* What you should do
This exercise asks for the entries below to be printed exactly.

Dataset entries:
--
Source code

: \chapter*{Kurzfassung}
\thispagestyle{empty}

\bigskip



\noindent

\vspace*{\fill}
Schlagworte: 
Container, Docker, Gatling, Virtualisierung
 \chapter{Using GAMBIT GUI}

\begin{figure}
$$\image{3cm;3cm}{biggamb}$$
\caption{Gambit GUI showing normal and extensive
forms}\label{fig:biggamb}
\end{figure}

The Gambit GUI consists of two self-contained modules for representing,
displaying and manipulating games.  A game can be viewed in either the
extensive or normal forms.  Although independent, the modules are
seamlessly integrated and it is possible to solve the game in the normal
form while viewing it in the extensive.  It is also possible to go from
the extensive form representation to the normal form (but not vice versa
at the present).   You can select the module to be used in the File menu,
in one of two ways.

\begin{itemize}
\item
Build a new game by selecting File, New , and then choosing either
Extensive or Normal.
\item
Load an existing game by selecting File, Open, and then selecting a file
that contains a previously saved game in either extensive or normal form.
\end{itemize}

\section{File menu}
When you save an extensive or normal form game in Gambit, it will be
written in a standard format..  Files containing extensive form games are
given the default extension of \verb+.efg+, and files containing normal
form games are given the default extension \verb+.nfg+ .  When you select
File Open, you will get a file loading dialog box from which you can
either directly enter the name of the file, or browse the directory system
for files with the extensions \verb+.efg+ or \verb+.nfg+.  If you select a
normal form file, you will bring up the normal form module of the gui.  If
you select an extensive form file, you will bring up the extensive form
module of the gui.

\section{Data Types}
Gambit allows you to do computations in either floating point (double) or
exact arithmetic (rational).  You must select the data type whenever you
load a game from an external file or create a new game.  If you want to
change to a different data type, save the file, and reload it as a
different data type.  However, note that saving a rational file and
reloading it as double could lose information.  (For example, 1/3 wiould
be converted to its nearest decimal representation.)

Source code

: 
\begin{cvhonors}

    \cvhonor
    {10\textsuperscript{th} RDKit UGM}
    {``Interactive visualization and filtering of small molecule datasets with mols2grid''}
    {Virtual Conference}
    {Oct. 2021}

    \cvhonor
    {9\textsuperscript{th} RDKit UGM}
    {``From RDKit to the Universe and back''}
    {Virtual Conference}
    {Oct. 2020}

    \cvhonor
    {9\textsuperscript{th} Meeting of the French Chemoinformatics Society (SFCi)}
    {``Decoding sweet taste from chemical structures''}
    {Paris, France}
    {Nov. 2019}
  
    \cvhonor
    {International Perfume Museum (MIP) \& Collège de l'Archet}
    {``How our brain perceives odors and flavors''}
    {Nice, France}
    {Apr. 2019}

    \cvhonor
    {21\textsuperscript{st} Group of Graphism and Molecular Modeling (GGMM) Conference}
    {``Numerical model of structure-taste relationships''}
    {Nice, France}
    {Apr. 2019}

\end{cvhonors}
--
* Completed exercise
Source code

: \chapter*{Kurzfassung}
\thispagestyle{empty}

\bigskip



\noindent

\vspace*{\fill}
Schlagworte: 
Container, Docker, Gatling, Virtualisierung
 \chapter{Using GAMBIT GUI}

\begin{figure}
$$\image{3cm;3cm}{biggamb}$$
\caption{Gambit GUI showing normal and extensive
forms}\label{fig:biggamb}
\end{figure}

The Gambit GUI consists of two self-contained modules for representing,
displaying and manipulating games.  A game can be viewed in either the
extensive or normal forms.  Although independent, the modules are
seamlessly integrated and it is possible to solve the game in the normal
form while viewing it in the extensive.  It is also possible to go from
the extensive form representation to the normal form (but not vice versa
at the present).   You can select the module to be used in the File menu,
in one of two ways.

\begin{itemize}
\item
Build a new game by selecting File, New , and then choosing either
Extensive or Normal.
\item
Load an existing game by selecting File, Open, and then selecting a file
that contains a previously saved game in either extensive or normal form.
\end{itemize}

\section{File menu}
When you save an extensive or normal form game in Gambit, it will be
written in a standard format..  Files containing extensive form games are
given the default extension of \verb+.efg+, and files containing normal
form games are given the default extension \verb+.nfg+ .  When you select
File Open, you will get a file loading dialog box from which you can
either directly enter the name of the file, or browse the directory system
for files with the extensions \verb+.efg+ or \verb+.nfg+.  If you select a
normal form file, you will bring up the normal form module of the gui.  If
you select an extensive form file, you will bring up the extensive form
module of the gui.

\section{Data Types}
Gambit allows you to do computations in either floating point (double) or
exact arithmetic (rational).  You must select the data type whenever you
load a game from an external file or create a new game.  If you want to
change to a different data type, save the file, and reload it as a
different data type.  However, note that saving a rational file and
reloading it as double could lose information.  (For example, 1/3 wiould
be converted to its nearest decimal representation.)

Source code

: 
\begin{cvhonors}

    \cvhonor
    {10\textsuperscript{th} RDKit UGM}
    {``Interactive visualization and filtering of small molecule datasets with mols2grid''}
    {Virtual Conference}
    {Oct. 2021}

    \cvhonor
    {9\textsuperscript{th} RDKit UGM}
    {``From RDKit to the Universe and back''}
    {Virtual Conference}
    {Oct. 2020}

    \cvhonor
    {9\textsuperscript{th} Meeting of the French Chemoinformatics Society (SFCi)}
    {``Decoding sweet taste from chemical structures''}
    {Paris, France}
    {Nov. 2019}
  
    \cvhonor
    {International Perfume Museum (MIP) \& Collège de l'Archet}
    {``How our brain perceives odors and flavors''}
    {Nice, France}
    {Apr. 2019}

    \cvhonor
    {21\textsuperscript{st} Group of Graphism and Molecular Modeling (GGMM) Conference}
    {``Numerical model of structure-taste relationships''}
    {Nice, France}
    {Apr. 2019}

\end{cvhonors}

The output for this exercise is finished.